La muerte de Andrés Salcedo González la madrugada de este viernes 7 de enero es un peldaño más que cae, de esos escaladores del periodismo deportivo de la Costa Caribe, que marcaron hitos importantes y dejaron grandes legados para las nuevas generaciones del noble arte de la comunicación. A sus 81 años de edad, no existía quizás algún amargo presagio que pudiera alertar sobre su partida. Quebrantos sí de salud, como todo ser humano entrado en edad y en la etapa final de existencia; pero no para creer que silencioso e intempestivo su corazón se fuera a apagar definitivamente.

De aquellos legendarios gladiadores del periodismo deportivo de Barranquilla, del Caribe y que enaltecieron la profesión más allá de las fronteras, poco queda ya. Las últimas desapariciones de los Abel González, Fabio Poveda, Roger Araujo, Tomás Barraza, Juan Illera Palacio, Edgar Perea, Mike Schmulson y otros, sin ordenar cronológicamente la historia, agota ya sus capítulos.
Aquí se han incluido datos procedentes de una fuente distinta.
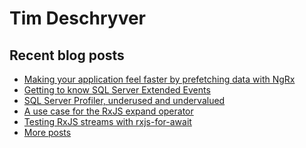 # Tim Deschryver

<!-- prettier-ignore-start -->
<!-- BLOG:START -->

## Recent blog posts

- [Making your application feel faster by prefetching data with NgRx](https://timdeschryver.dev/blog/making-your-application-feel-faster-by-prefetching-data-with-ngrx)
- [Getting to know SQL Server Extended Events](https://timdeschryver.dev/blog/getting-to-know-sql-server-extended-events)
- [SQL Server Profiler, underused and undervalued](https://timdeschryver.dev/blog/sql-server-profiler-underused-and-undervalued)
- [A use case for the RxJS expand operator](https://timdeschryver.dev/blog/a-use-case-for-the-rxjs-expand-operator)
- [Testing RxJS streams with rxjs-for-await](https://timdeschryver.dev/blog/testing-rxjs-streams-with-rxjs-for-await)
- [More posts](https://timdeschryver.dev/blog)

<!-- BLOG:END -->
<!-- prettier-ignore-end -->
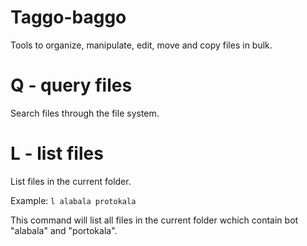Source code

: # Taggo-baggo
Tools to organize, manipulate, edit, move and copy files in bulk.

# Q - query files
Search files through the file system.

# L - list files
List files in the current folder.

Example:
`l alabala protokala`

This command will list all files in the current folder wchich contain bot "alabala" and "portokala".
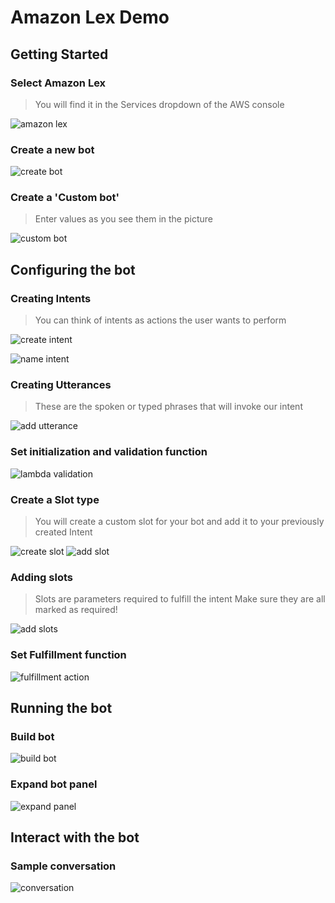 # Amazon Lex Demo

## Getting Started

### Select Amazon Lex
> You will find it in the Services dropdown of the AWS console

![amazon lex][amazon_lex_image]

### Create a new bot
![create bot][create_bot_image]

### Create a 'Custom bot'
> Enter values as you see them in the picture

![custom bot][custom_bot_image]

## Configuring the bot

### Creating Intents
> You can think of intents as actions the user wants to perform

![create intent][create_intent_image]

![name intent][name_intent_image]

### Creating Utterances
> These are the spoken or typed phrases that will invoke our intent

![add utterance][add_utterance_image]

### Set initialization and validation function

![lambda validation][lambda_validation_image]

### Create a Slot type
> You will create a custom slot for your bot and add it to your previously created Intent

![create slot][create_slot_image]
![add slot][add_slot_image]

### Adding slots
> Slots are parameters required to fulfill the intent
> Make sure they are all marked as required!

![add slots][add_slots_image]

### Set Fulfillment function

![fulfillment action][fulfillment_action_image]

## Running the bot

### Build bot
![build bot][build_bot_image]

### Expand bot panel
![expand panel][expand_panel_image]

## Interact with the bot

### Sample conversation
![conversation][conversation_image]


[amazon_lex_image]: https://s3.amazonaws.com/demo.aws-sa.com/markdown/images/amazon_lex.png
[create_bot_image]: https://s3.amazonaws.com/demo.aws-sa.com/markdown/images/create_bot.png
[custom_bot_image]: https://s3.amazonaws.com/demo.aws-sa.com/markdown/images/custom_bot.png
[create_intent_image]: https://s3.amazonaws.com/demo.aws-sa.com/markdown/images/create_intent.png
[name_intent_image]: https://s3.amazonaws.com/demo.aws-sa.com/markdown/images/name_intent.png
[add_utterance_image]: https://s3.amazonaws.com/demo.aws-sa.com/markdown/images/add_utterances.png
[lambda_validation_image]: https://s3.amazonaws.com/demo.aws-sa.com/markdown/images/lambda_validation.png
[create_slot_image]: .https://s3.amazonaws.com/demo.aws-sa.com/markdown/images/create_slot.png
[add_slot_image]: https://s3.amazonaws.com/demo.aws-sa.com/markdown/images/add_slot.png
[add_slots_image]: https://s3.amazonaws.com/demo.aws-sa.com/markdown/images/add_slots.png
[fulfillment_action_image]: https://s3.amazonaws.com/demo.aws-sa.com/markdown/images/fulfillment_action.png
[build_bot_image]: https://s3.amazonaws.com/demo.aws-sa.com/markdown/images/build_bot.png
[expand_panel_image]: https://s3.amazonaws.com/demo.aws-sa.com/markdown/images/expand_panel.png
[conversation_image]: https://s3.amazonaws.com/demo.aws-sa.com/markdown/images/conversation.png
Andrés Salcedo González, polifacético en el arte del periodismo se inició bien temprano en la localidad de Santa Cruz de Mompox en el departamento de Bolívar. Su versatilidad y manejo de la locución le avaló para ser llevado a Valledupar donde ejerció como director en la Emisora Guatapurí, colocándola en primerísimos lugares de sintonía y luego a Medellín donde ejerció en Radio Nutibara. En Barranquilla, fue la voz comercial de Carlos Arturo Rueda en Todelar en los años 60.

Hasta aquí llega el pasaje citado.